Sustainable Development Goals (SDGs): Text Classification Challenge
$1,000 USD
Classify text and documents by relevance to the 27 indicators of SDG #3 (Health and Well-Being)
5 September–12 November 2018 23:59
246 data scientists enrolled, 50 on the leaderboard
published 17 Oct 2018, 08:08
edited less than a minute later

i have been building the model and its doing quiet well but my challenge is in generating the submission file.

my model returns the idicators only for the articles provided within the testing dataset and from that i generate the submission file. basing on the out put of the test data, ofcourse does not have articles about all the indicator, there for my submission file has less indicators than the 27 required as the headings or column and when i try to submit it denies me that i ahve missing IDS. what could be the issues with my work. Any help pliz am junior datascientists no much experience.

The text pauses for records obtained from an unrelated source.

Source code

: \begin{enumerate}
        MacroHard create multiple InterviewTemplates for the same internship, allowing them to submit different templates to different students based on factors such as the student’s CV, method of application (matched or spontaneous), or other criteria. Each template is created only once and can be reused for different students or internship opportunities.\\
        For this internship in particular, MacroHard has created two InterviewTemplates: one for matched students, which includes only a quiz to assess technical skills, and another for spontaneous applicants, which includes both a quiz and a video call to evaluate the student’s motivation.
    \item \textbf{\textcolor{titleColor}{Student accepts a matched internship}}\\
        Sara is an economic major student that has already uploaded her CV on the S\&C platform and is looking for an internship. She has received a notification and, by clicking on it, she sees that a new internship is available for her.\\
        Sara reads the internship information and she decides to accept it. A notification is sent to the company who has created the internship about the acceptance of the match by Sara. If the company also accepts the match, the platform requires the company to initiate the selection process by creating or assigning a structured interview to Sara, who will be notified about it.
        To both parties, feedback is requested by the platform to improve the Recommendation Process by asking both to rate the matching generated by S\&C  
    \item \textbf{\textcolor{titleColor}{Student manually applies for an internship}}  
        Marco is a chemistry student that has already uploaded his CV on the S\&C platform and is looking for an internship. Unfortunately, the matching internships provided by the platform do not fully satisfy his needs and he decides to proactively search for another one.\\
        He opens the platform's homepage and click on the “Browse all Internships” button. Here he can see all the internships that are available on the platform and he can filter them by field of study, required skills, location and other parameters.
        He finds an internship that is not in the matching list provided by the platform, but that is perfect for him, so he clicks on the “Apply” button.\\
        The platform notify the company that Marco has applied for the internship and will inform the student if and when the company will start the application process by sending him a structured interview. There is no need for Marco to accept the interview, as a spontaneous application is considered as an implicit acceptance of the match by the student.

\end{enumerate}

edited less than a minute later

Hi Kazoza,

You should be generating predictions for every row and each of the 27 indicators in the test data. To build you submission you could try:

# some numpy array of predictions from model
Y = model.predict(X) # has Y.shape = (something, 27)
# columns names for output
cols = open('Devex_submission_format.csv').readline().replace('\n', '').split(',')  
# build output dataframe, Where index is the Unique ID col
output = pd.DataFrame(Y, index=X.index, columns=cols[1:])
# save for submission